[This image is by France Corbel and can be found in a number of places. Image description: There is a light pink background, and in the center, there is a coffee carafe filled about 2/3 with coffee. The words, “Your worth is not measured by your productivity,” are written both above and within the carafe of coffee.]
We can become so task-oriented that we neglect being relationship-oriented.
We can become so busy with work that we neglect time for care, tending, and growing.
We can become so convinced our worth is wrapped up in productivity that we (temporarily) forget our worth is intrinsic to who we are and unmeasurable.
Our worth is not measured by our productivity.

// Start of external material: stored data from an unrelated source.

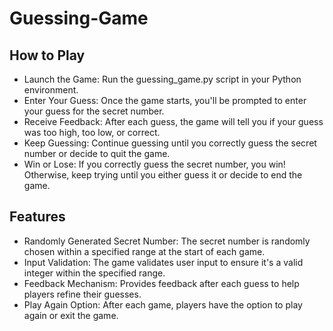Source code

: # Guessing-Game

## How to Play
* Launch the Game: Run the guessing_game.py script in your Python environment.
* Enter Your Guess: Once the game starts, you'll be prompted to enter your guess for the secret number.
* Receive Feedback: After each guess, the game will tell you if your guess was too high, too low, or correct.
* Keep Guessing: Continue guessing until you correctly guess the secret number or decide to quit the game.
* Win or Lose: If you correctly guess the secret number, you win! Otherwise, keep trying until you either guess it or decide to end the game.

## Features
* Randomly Generated Secret Number: The secret number is randomly chosen within a specified range at the start of each game.
* Input Validation: The game validates user input to ensure it's a valid integer within the specified range.
* Feedback Mechanism: Provides feedback after each guess to help players refine their guesses.
* Play Again Option: After each game, players have the option to play again or exit the game.

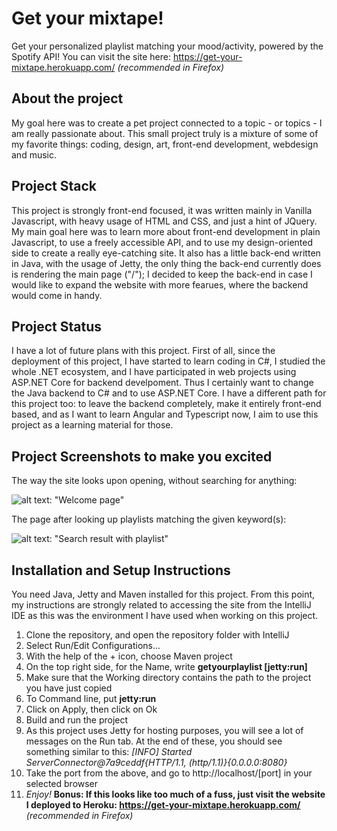 # Get your mixtape!

Get your personalized playlist matching your mood/activity, powered by the Spotify API!
You can visit the site here:
https://get-your-mixtape.herokuapp.com/  *(recommended in Firefox)*

## About the project

My goal here was to create a pet project connected to a topic - or topics - I am really passionate about. This small project truly is a mixture of some of my favorite things: coding, design, art, front-end development, webdesign and music.

## Project Stack

This project is strongly front-end focused, it was written mainly in Vanilla Javascript, with heavy usage of HTML and CSS, and just a hint of JQuery. My main goal here was to learn more about front-end development in plain Javascript, to use a freely accessible API, and to use my design-oriented side to create a really eye-catching site. 
It also has a little back-end written in Java, with the usage of Jetty, the only thing the back-end currently does is rendering the main page ("/"); I decided to keep the back-end in case I would like to expand the website with more fearues, where the backend would come in handy.

## Project Status

I have a lot of future plans with this project. First of all, since the deployment of this project, I have started to learn coding in C#, I studied the whole .NET ecosystem, and I have participated in web projects using ASP.NET Core for backend develpoment. Thus I certainly want to change the Java backend to C# and to use ASP.NET Core. I have a different path for this project too: to leave the backend completely, make it entirely front-end based, and as I want to learn Angular and Typescript now, I aim to use this project as a learning material for those.

## Project Screenshots to make you excited

The way the site looks upon opening, without searching for anything:

![alt text: "Welcome page"](https://i.ibb.co/WcG9RdN/get-your-mixtape-01.png)

The page after looking up playlists matching the given keyword(s):

![alt text: "Search result with playlist"](https://i.ibb.co/c3P8Bpm/get-your-mixtape-04.png)

## Installation and Setup Instructions

You need Java, Jetty and Maven installed for this project.
From this point, my instructions are strongly related to accessing the site from the IntelliJ IDE as this was the environment I have used when working on this project.
1. Clone the repository, and open the repository folder with IntelliJ
2. Select Run/Edit Configurations...
3. With the help of the + icon, choose Maven project
4. On the top right side, for the Name, write **getyourplaylist [jetty:run]**
5. Make sure that the Working directory contains the path to the project you have just copied
6. To Command line, put **jetty:run**
7. Click on Apply, then click on Ok
8. Build and run the project
9. As this project uses Jetty for hosting purposes, you will see a lot of messages on the Run tab. At the end of these, you should see something similar to this:
   *[INFO] Started ServerConnector@7a9ceddf{HTTP/1.1, (http/1.1)}{0.0.0.0:8080}*
10. Take the port from the above, and go to http://localhost/[port] in your selected browser
11. *Enjoy!*
**Bonus: If this looks like too much of a fuss, just visit the website I deployed to Heroku: 
                    https://get-your-mixtape.herokuapp.com/**  *(recommended in Firefox)*



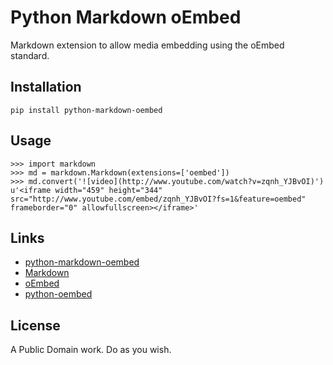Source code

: # Python Markdown oEmbed

Markdown extension to allow media embedding using the oEmbed standard.

## Installation

    pip install python-markdown-oembed

## Usage

    >>> import markdown
    >>> md = markdown.Markdown(extensions=['oembed'])
    >>> md.convert('![video](http://www.youtube.com/watch?v=zqnh_YJBvOI)')
    u'<iframe width="459" height="344" src="http://www.youtube.com/embed/zqnh_YJBvOI?fs=1&feature=oembed" frameborder="0" allowfullscreen></iframe>'

## Links

- [python-markdown-oembed](https://github.com/rennat/python-markdown-oembed)
- [Markdown](http://daringfireball.net/projects/markdown/)
- [oEmbed](http://www.oembed.com/)
- [python-oembed](https://github.com/abarmat/python-oembed)

## License

A Public Domain work. Do as you wish.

That has simply never been the case. But we’ve internalized this somewhere.
Somewheres…?
capitalism,
the Protestant work ethic,
ableism,
scarcity-thinking,
urgency-thinking,
greed,
school culture,
family culture,
workplace culture,
any kind of competition culture.
But I’m convinced of this: When we seek — however imperfectly — to ground ourselves in the truth of our own intrinsic worth, and when we seek to view our neighbors in the same ways, we make space for people to do the same. After all, aren’t so many of us longing to hear this? That our lives were never meant solely for productivity or measured by productivity? That there is much more to who we are? And that who we are matters in and of itself?